On the plus side, adjudication is fast (28 days from start to finish). On the cautious side, it’s binding, with legal and expert fees not normally recoverable, even by the successful party. This means there is no room for error, and mistakes can be expensive. All of which suggests you’re likely to be best off with the firm which has conducted more successful adjudications than any other.

Key Contacts

Other key Adjudication contacts

There is often only one opportunity to convince the tribunal of your case, and this has to be prepared and presented in a very tight timeframe. We will help you successfully face that challenge.

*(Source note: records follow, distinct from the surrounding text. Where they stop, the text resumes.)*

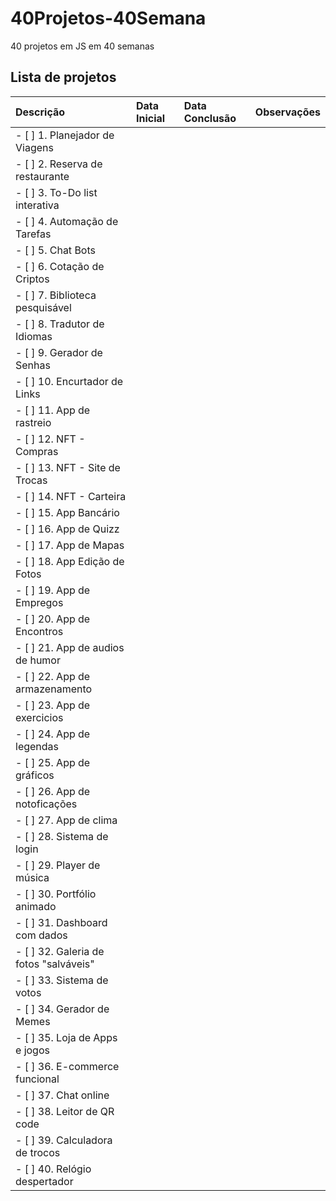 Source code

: # 40Projetos-40Semana
 40 projetos em JS em 40 semanas 
 ## Lista de projetos
 Descrição | Data Inicial | Data Conclusão | Observações
 :---| :---| :--- |:---
- [ ] 1. Planejador de Viagens | |
- [ ] 2. Reserva de restaurante | |
- [ ] 3. To-Do list interativa | |
- [ ] 4. Automação de Tarefas | |
- [ ] 5. Chat Bots | |
- [ ] 6. Cotação de Criptos | |
- [ ] 7. Biblioteca pesquisável | |
- [ ] 8. Tradutor de Idiomas | |
- [ ] 9. Gerador de Senhas | |
- [ ] 10. Encurtador de Links | |
- [ ] 11. App de rastreio | |
- [ ] 12. NFT - Compras | |
- [ ] 13. NFT - Site de Trocas | |
- [ ] 14. NFT - Carteira | |
- [ ] 15. App Bancário | |
- [ ] 16. App de Quizz | |
- [ ] 17.  App de Mapas | |
- [ ] 18. App Edição de Fotos | |
- [ ] 19. App de Empregos | |
- [ ] 20. App de Encontros | |
- [ ] 21. App de audios de humor | |
- [ ] 22. App de armazenamento | |
- [ ] 23. App de exercicios | |
- [ ] 24. App de legendas | |
- [ ] 25. App de gráficos | |
- [ ] 26. App de notoficações | |
- [ ] 27. App de clima | |
- [ ] 28.  Sistema de login | |
- [ ] 29. Player de música | |
- [ ] 30. Portfólio animado | |
- [ ] 31. Dashboard com dados | |
- [ ] 32. Galeria de fotos "salváveis" | |
- [ ] 33. Sistema de votos | |
- [ ] 34. Gerador de Memes | |
- [ ] 35. Loja de Apps e jogos | |
- [ ] 36. E-commerce funcional | |
- [ ] 37. Chat online | |
- [ ] 38. Leitor de QR code | |
- [ ] 39. Calculadora de trocos | |
- [ ] 40. Relógio despertador | |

Many of our team deal with adjudications on a daily basis.  We also understand the commercial imperatives behind our clients' instructions. 

Case examples

  1. Final account negotiation.  We acted for one of the main contractors on a very large national infrastructure project.  The contractor concerned was unable to strike a final account settlement as a result of spurious claims made against it made by the project manager.  We initiated a £50m adjudication on behalf of the contractor which resulted in a changed position in negotiation and a settlement on favourable terms for our client.
  2. Operational advice.  When supplying operational support to a live major infrastructure project, we assisted our client to explain informally that in the event of the other side continuing with an unreasonable approach to certification, we would be forced to adjudicate interim certificates as a matter of course.  This informal explanation encouraged the certifying authority to be more reasonable in its certification process and enabled the project to continue, with the contractor in positive cash flow.
  3. Defective design.  In a major infrastructure project, a defective design had resulted in a settlement of an element of the works.  Responsibility for the design was contested between employer and contractor.  We initiated an adjudication during the progress of the works which allowed the parties to resolve their difference over who was responsible and complete the project on time and within budget.
  4. Liquidated damages.  The employer in a building contract had taken over part of the site, yet attempted to levy liquidate damages (LDs) against our contractor client, in a manner inconsistent with the agreement between them.  The adjudicator decided that the LDs provision was a penalty and ordered the repayment of the LDs deducted by the employer.
  5. Jurisdiction and crystallisation of a dispute.  On behalf of an employer, we argued successfully that the adjudicator had been improperly appointed and that he had no jurisdiction to decide the issue at hand.  We also argued successfully that the point taken against our client did not amount to a dispute (or difference) and therefore there was no entitlement to adjudicate the dispute.